**Task statement:**
Transcribe the entries exactly; images are not part of the copy.

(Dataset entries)
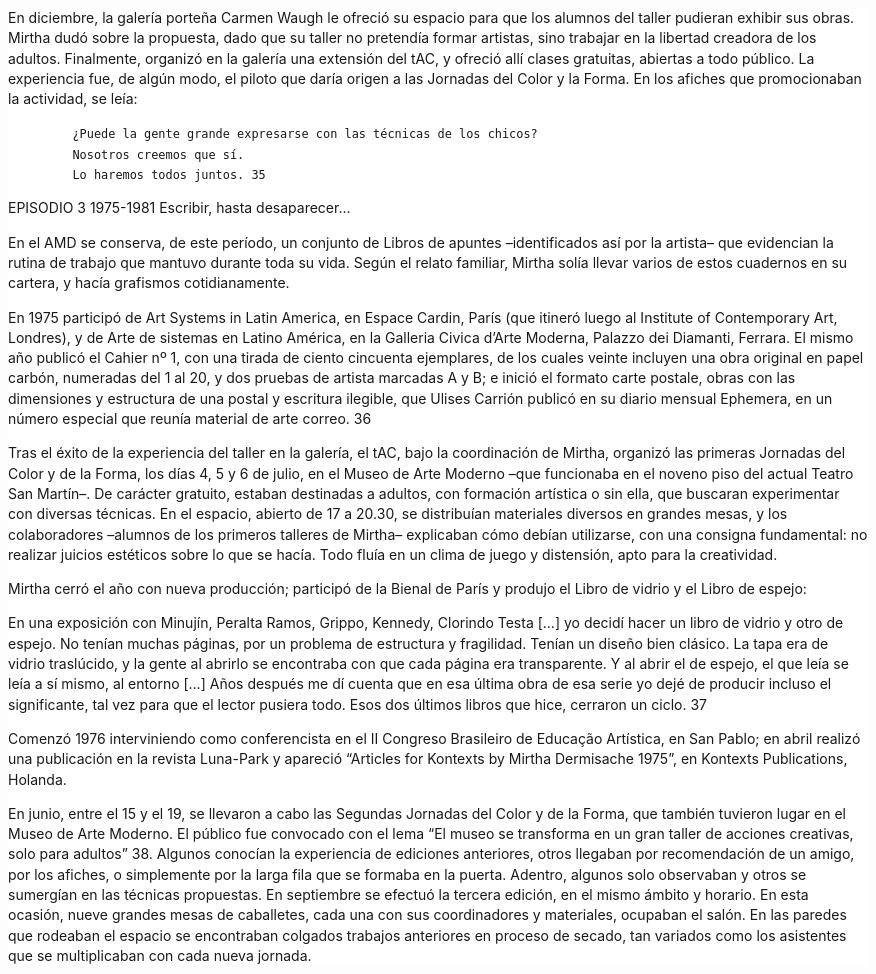En diciembre, la galería porteña Carmen Waugh le ofreció su espacio para que los alumnos del taller pudieran exhibir sus obras. Mirtha dudó sobre la propuesta, dado que su taller no pretendía formar artistas, sino trabajar en la libertad creadora de los adultos. Finalmente, organizó en la galería una extensión del tAC, y ofreció allí clases gratuitas, abiertas a todo público. La experiencia fue, de algún modo, el piloto que daría origen a las Jornadas del Color y la Forma. En los afiches que promocionaban la actividad, se leía:

             ¿Puede la gente grande expresarse con las técnicas de los chicos?
             Nosotros creemos que sí.
             Lo haremos todos juntos. 35



EPISODIO 3
1975-1981
Escribir, hasta desaparecer...


En el AMD se conserva, de este período, un conjunto de Libros de apuntes –identificados así por la artista– que evidencian la rutina de trabajo que mantuvo durante toda su vida. Según el relato familiar, Mirtha solía llevar varios de estos cuadernos en su cartera, y hacía grafismos cotidianamente.

En 1975 participó de Art Systems in Latin America, en Espace Cardin, París (que itineró luego al Institute of Contemporary Art, Londres), y de Arte de sistemas en Latino América, en la Galleria Civica d’Arte Moderna, Palazzo dei Diamanti, Ferrara. El mismo año publicó el Cahier nº 1, con una tirada de ciento cincuenta ejemplares, de los cuales veinte incluyen una obra original en papel carbón, numeradas del 1 al 20, y dos pruebas de artista marcadas A y B; e inició el formato carte postale, obras con las dimensiones y estructura de una postal y escritura ilegible, que Ulises Carrión publicó en su diario mensual Ephemera, en un número especial que reunía material de arte correo. 36

Tras el éxito de la experiencia del taller en la galería, el tAC, bajo la coordinación de Mirtha, organizó las primeras Jornadas del Color y de la Forma, los días 4, 5 y 6 de julio, en el Museo de Arte Moderno –que funcionaba en el noveno piso del actual Teatro San Martín–. De carácter gratuito, estaban destinadas a adultos, con formación artística o sin ella, que buscaran experimentar con diversas técnicas. En el espacio, abierto de 17 a 20.30, se distribuían materiales diversos en grandes mesas, y los colaboradores –alumnos de los primeros talleres de Mirtha– explicaban cómo debían utilizarse, con una consigna fundamental: no realizar juicios estéticos sobre lo que se hacía. Todo fluía en un clima de juego y distensión, apto para la creatividad.

Mirtha cerró el año con nueva producción; participó de la Bienal de París y produjo el Libro de vidrio y el Libro de espejo: 

En una exposición con Minujín, Peralta Ramos, Grippo, Kennedy, Clorindo Testa […] yo decidí hacer un libro de vidrio y otro de espejo. No tenían muchas páginas, por un problema de estructura y fragilidad. Tenían un diseño bien clásico. La tapa era de vidrio traslúcido, y la gente al abrirlo se encontraba con que cada página era transparente. Y al abrir el de espejo, el que leía se leía a sí mismo, al entorno […] Años después me dí cuenta que en esa última obra de esa serie yo dejé de producir incluso el significante, tal vez para que el lector pusiera todo. Esos dos últimos libros que hice, cerraron un ciclo. 37

 Comenzó 1976 interviniendo como conferencista en el II Congreso Brasileiro de Educação Artística, en San Pablo; en abril realizó una publicación en la revista Luna-Park y apareció “Articles for Kontexts by Mirtha Dermisache 1975”, en Kontexts Publications, Holanda.

En junio, entre el 15 y el 19, se llevaron a cabo las Segundas Jornadas del Color y de la Forma, que también tuvieron lugar en el Museo de Arte Moderno. El público fue convocado con el lema “El museo se transforma en un gran taller de acciones creativas, solo para adultos” 38. Algunos conocían la experiencia de ediciones anteriores, otros llegaban por recomendación de un amigo, por los afiches, o simplemente por la larga fila que se formaba en la puerta. Adentro, algunos solo observaban y otros se sumergían en las técnicas propuestas. En septiembre se efectuó la tercera edición, en el mismo ámbito y horario. En esta ocasión, nueve grandes mesas de caballetes, cada una con sus coordinadores y materiales, ocupaban el salón. En las paredes que rodeaban el espacio se encontraban colgados trabajos anteriores en proceso de secado, tan variados como los asistentes que se multiplicaban con cada nueva jornada.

**The completed task:**
En diciembre, la galería porteña Carmen Waugh le ofreció su espacio para que los alumnos del taller pudieran exhibir sus obras. Mirtha dudó sobre la propuesta, dado que su taller no pretendía formar artistas, sino trabajar en la libertad creadora de los adultos. Finalmente, organizó en la galería una extensión del tAC, y ofreció allí clases gratuitas, abiertas a todo público. La experiencia fue, de algún modo, el piloto que daría origen a las Jornadas del Color y la Forma. En los afiches que promocionaban la actividad, se leía:

             ¿Puede la gente grande expresarse con las técnicas de los chicos?
             Nosotros creemos que sí.
             Lo haremos todos juntos. 35



EPISODIO 3
1975-1981
Escribir, hasta desaparecer...


En el AMD se conserva, de este período, un conjunto de Libros de apuntes –identificados así por la artista– que evidencian la rutina de trabajo que mantuvo durante toda su vida. Según el relato familiar, Mirtha solía llevar varios de estos cuadernos en su cartera, y hacía grafismos cotidianamente.

En 1975 participó de Art Systems in Latin America, en Espace Cardin, París (que itineró luego al Institute of Contemporary Art, Londres), y de Arte de sistemas en Latino América, en la Galleria Civica d’Arte Moderna, Palazzo dei Diamanti, Ferrara. El mismo año publicó el Cahier nº 1, con una tirada de ciento cincuenta ejemplares, de los cuales veinte incluyen una obra original en papel carbón, numeradas del 1 al 20, y dos pruebas de artista marcadas A y B; e inició el formato carte postale, obras con las dimensiones y estructura de una postal y escritura ilegible, que Ulises Carrión publicó en su diario mensual Ephemera, en un número especial que reunía material de arte correo. 36

Tras el éxito de la experiencia del taller en la galería, el tAC, bajo la coordinación de Mirtha, organizó las primeras Jornadas del Color y de la Forma, los días 4, 5 y 6 de julio, en el Museo de Arte Moderno –que funcionaba en el noveno piso del actual Teatro San Martín–. De carácter gratuito, estaban destinadas a adultos, con formación artística o sin ella, que buscaran experimentar con diversas técnicas. En el espacio, abierto de 17 a 20.30, se distribuían materiales diversos en grandes mesas, y los colaboradores –alumnos de los primeros talleres de Mirtha– explicaban cómo debían utilizarse, con una consigna fundamental: no realizar juicios estéticos sobre lo que se hacía. Todo fluía en un clima de juego y distensión, apto para la creatividad.

Mirtha cerró el año con nueva producción; participó de la Bienal de París y produjo el Libro de vidrio y el Libro de espejo: 

En una exposición con Minujín, Peralta Ramos, Grippo, Kennedy, Clorindo Testa […] yo decidí hacer un libro de vidrio y otro de espejo. No tenían muchas páginas, por un problema de estructura y fragilidad. Tenían un diseño bien clásico. La tapa era de vidrio traslúcido, y la gente al abrirlo se encontraba con que cada página era transparente. Y al abrir el de espejo, el que leía se leía a sí mismo, al entorno […] Años después me dí cuenta que en esa última obra de esa serie yo dejé de producir incluso el significante, tal vez para que el lector pusiera todo. Esos dos últimos libros que hice, cerraron un ciclo. 37

 Comenzó 1976 interviniendo como conferencista en el II Congreso Brasileiro de Educação Artística, en San Pablo; en abril realizó una publicación en la revista Luna-Park y apareció “Articles for Kontexts by Mirtha Dermisache 1975”, en Kontexts Publications, Holanda.

En junio, entre el 15 y el 19, se llevaron a cabo las Segundas Jornadas del Color y de la Forma, que también tuvieron lugar en el Museo de Arte Moderno. El público fue convocado con el lema “El museo se transforma en un gran taller de acciones creativas, solo para adultos” 38. Algunos conocían la experiencia de ediciones anteriores, otros llegaban por recomendación de un amigo, por los afiches, o simplemente por la larga fila que se formaba en la puerta. Adentro, algunos solo observaban y otros se sumergían en las técnicas propuestas. En septiembre se efectuó la tercera edición, en el mismo ámbito y horario. En esta ocasión, nueve grandes mesas de caballetes, cada una con sus coordinadores y materiales, ocupaban el salón. En las paredes que rodeaban el espacio se encontraban colgados trabajos anteriores en proceso de secado, tan variados como los asistentes que se multiplicaban con cada nueva jornada.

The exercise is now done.